В этом ноутбуке будет произведено обучение модели `Resnet34` на полученном наборе данных из ноутбука
`./notebooks/01. get_train_data`.

In [1]:
from google.colab import drive
drive.mount('/content/drive')

Drive already mounted at /content/drive; to attempt to forcibly remount, call drive.mount("/content/drive", force_remount=True).


In [21]:
!pip install -r drive/MyDrive/detectime/requirements.txt

In [4]:
cd drive/MyDrive/detectime/

/content/drive/MyDrive/detectime


In [5]:
import os
import sys
import logging
import numpy as np
import random
from tqdm import tqdm

sys.path.append('.')
from definitions import ROOT_DIR
from detectime.utils import (
    save_checkpoint,
    train_valid_split
)
from detectime.models import load_model
from detectime.loss_function import get_loss
from detectime.optimizers import (
    get_optimizer,
    get_scheduler
)
from detectime.dataset import get_data_loaders
from detectime.train import train, validation

%matplotlib inline
%load_ext autoreload
%autoreload 2

log = logging.getLogger(__name__)

{"asctime": "2021-07-07 10:23:08", "name": "matplotlib.pyplot", "filename": "pyplot.py", "levelname": "DEBUG", "message": "Loaded backend module://ipykernel.pylab.backend_inline version unknown."}


In [6]:
DATA_PATH = ROOT_DIR / 'data'
NOTEBOOK_PATH = ROOT_DIR / 'notebooks'
INPUT_DATA = DATA_PATH / 'INPUT_DATA'
INPUT_IMAGES_FOLDER = INPUT_DATA / 'TRAIN_DATA'
TRAIN_IMG_FOLDER = INPUT_DATA / 'TRAIN_IMG'
SAVE_TRAIN_IMAGES_HANDS = TRAIN_IMG_FOLDER / 'HANDS'
SAVE_TRAIN_IMAGES_FACES= TRAIN_IMG_FOLDER / 'FACES'

JSON_FOLDER = INPUT_DATA / 'JSON'
FACES_JSON_PRETRAINED = JSON_FOLDER / 'train_with_bboxes.json'
TRAIN_LABELS = INPUT_DATA / 'train.csv'
HAND_DETECTION_FOLDER = ROOT_DIR / 'model' / 'mask_rcnn_hand_detection.h5'
ANNOTATION_DATA = JSON_FOLDER / 'hands.json'

Подгрузим известный нам конфиг и будем использовать `device` для обучения - либо `cpu`, либо `cuda`.

In [19]:
import torch
import yaml
from detectime.utils import convert_dict_to_tuple

CONFIG_PATH = ROOT_DIR / 'config.yml'

with open(CONFIG_PATH) as f:
    data = yaml.safe_load(f)
config = convert_dict_to_tuple(dictionary=data)

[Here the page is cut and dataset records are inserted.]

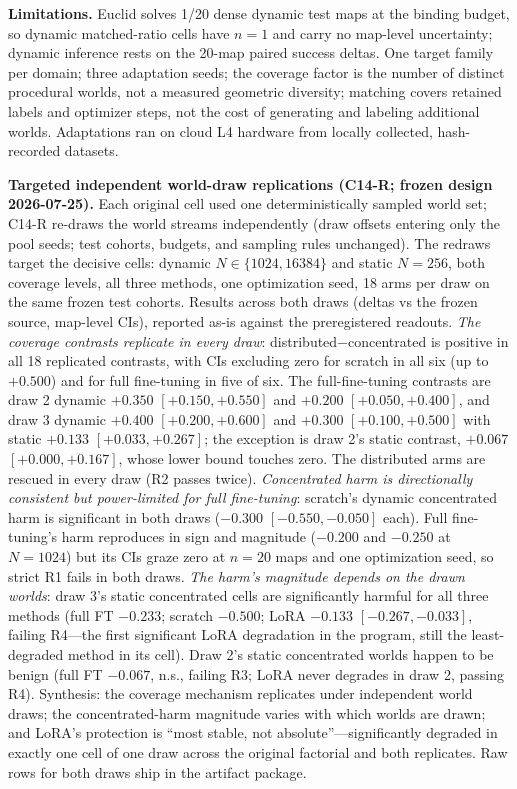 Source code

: \documentclass[letterpaper]{article} %
\begin{document}
\textbf{Limitations.} Euclid solves 1/20 dense dynamic test maps at the binding budget, so dynamic matched-ratio cells have $n{=}1$ and carry no map-level uncertainty; dynamic inference rests on the 20-map paired success deltas. One target family per domain; three adaptation seeds; the coverage factor is the number of distinct procedural worlds, not a measured geometric diversity; matching covers retained labels and optimizer steps, not the cost of generating and labeling additional worlds. Adaptations ran on cloud L4 hardware from locally collected, hash-recorded datasets.

\textbf{Targeted independent world-draw replications (C14-R; frozen design 2026-07-25).} Each original cell used one deterministically sampled world set; C14-R re-draws the world streams independently (draw offsets entering only the pool seeds; test cohorts, budgets, and sampling rules unchanged). The redraws target the decisive cells: dynamic $N \in \{1024, 16384\}$ and static $N{=}256$, both coverage levels, all three methods, one optimization seed, 18 arms per draw on the same frozen test cohorts. Results across both draws (deltas vs the frozen source, map-level CIs), reported as-is against the preregistered readouts. \emph{The coverage contrasts replicate in every draw}: distributed$-$concentrated is positive in all 18 replicated contrasts, with CIs excluding zero for scratch in all six (up to $+0.500$) and for full fine-tuning in five of six. The full-fine-tuning contrasts are draw 2 dynamic $+0.350$ $[+0.150,+0.550]$ and $+0.200$ $[+0.050,+0.400]$, and draw 3 dynamic $+0.400$ $[+0.200,+0.600]$ and $+0.300$ $[+0.100,+0.500]$ with static $+0.133$ $[+0.033,+0.267]$; the exception is draw 2's static contrast, $+0.067$ $[+0.000,+0.167]$, whose lower bound touches zero. The distributed arms are rescued in every draw (R2 passes twice). \emph{Concentrated harm is directionally consistent but power-limited for full fine-tuning}: scratch's dynamic concentrated harm is significant in both draws ($-0.300$ $[-0.550,-0.050]$ each). Full fine-tuning's harm reproduces in sign and magnitude ($-0.200$ and $-0.250$ at $N{=}1024$) but its CIs graze zero at $n{=}20$ maps and one optimization seed, so strict R1 fails in both draws. \emph{The harm's magnitude depends on the drawn worlds}: draw 3's static concentrated cells are significantly harmful for all three methods (full FT $-0.233$; scratch $-0.500$; LoRA $-0.133$ $[-0.267,-0.033]$, failing R4---the first significant LoRA degradation in the program, still the least-degraded method in its cell). Draw 2's static concentrated worlds happen to be benign (full FT $-0.067$, n.s., failing R3; LoRA never degrades in draw 2, passing R4). Synthesis: the coverage mechanism replicates under independent world draws; the concentrated-harm magnitude varies with which worlds are drawn; and LoRA's protection is ``most stable, not absolute''---significantly degraded in exactly one cell of one draw across the original factorial and both replicates. Raw rows for both draws ship in the artifact package.
\end{document}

device_name = 'cuda' if torch.cuda.is_available() else 'cpu'
device = torch.device(device_name)
print(f'device: {device_name}')

device: cuda


Обеспечим консистентность и воспроизводимость системы.

In [8]:
seed = config.dataset.seed
torch.manual_seed(seed)
np.random.seed(seed)
random.seed(seed)

torch.backends.cudnn.deterministic = True
torch.backends.cudnn.benchmark = True

os.environ['CUDA_VISIBLE_DEVICES'] = config.cuda_id

Подгрузим веса модели `ResNet34`.

In [9]:
print("Loading model...")
net = load_model(config, device=device_name)
print("Done.")

Loading model...
{"asctime": "2021-07-07 10:23:11", "name": "detectime.models", "filename": "models.py", "levelname": "INFO", "message": "ResNet34"}
Done.


Подгрузим optimizer, scheduler и loss aggregator.

In [10]:
criterion, criterion_val = get_loss(config, device=device_name)

In [11]:
optimizer = get_optimizer(config, net)

{"asctime": "2021-07-07 10:23:14", "name": "detectime.optimizers", "filename": "optimizers.py", "levelname": "INFO", "message": "0.002"}
{"asctime": "2021-07-07 10:23:14", "name": "detectime.optimizers", "filename": "optimizers.py", "levelname": "INFO", "message": "Opt: SGD"}


In [12]:
n_epoch = config.train.n_epoch
scheduler = get_scheduler(config, optimizer)
train_epoch = tqdm(range(config.train.n_epoch),
                   dynamic_ncols=True,
                   desc='Epochs',
                   position=0)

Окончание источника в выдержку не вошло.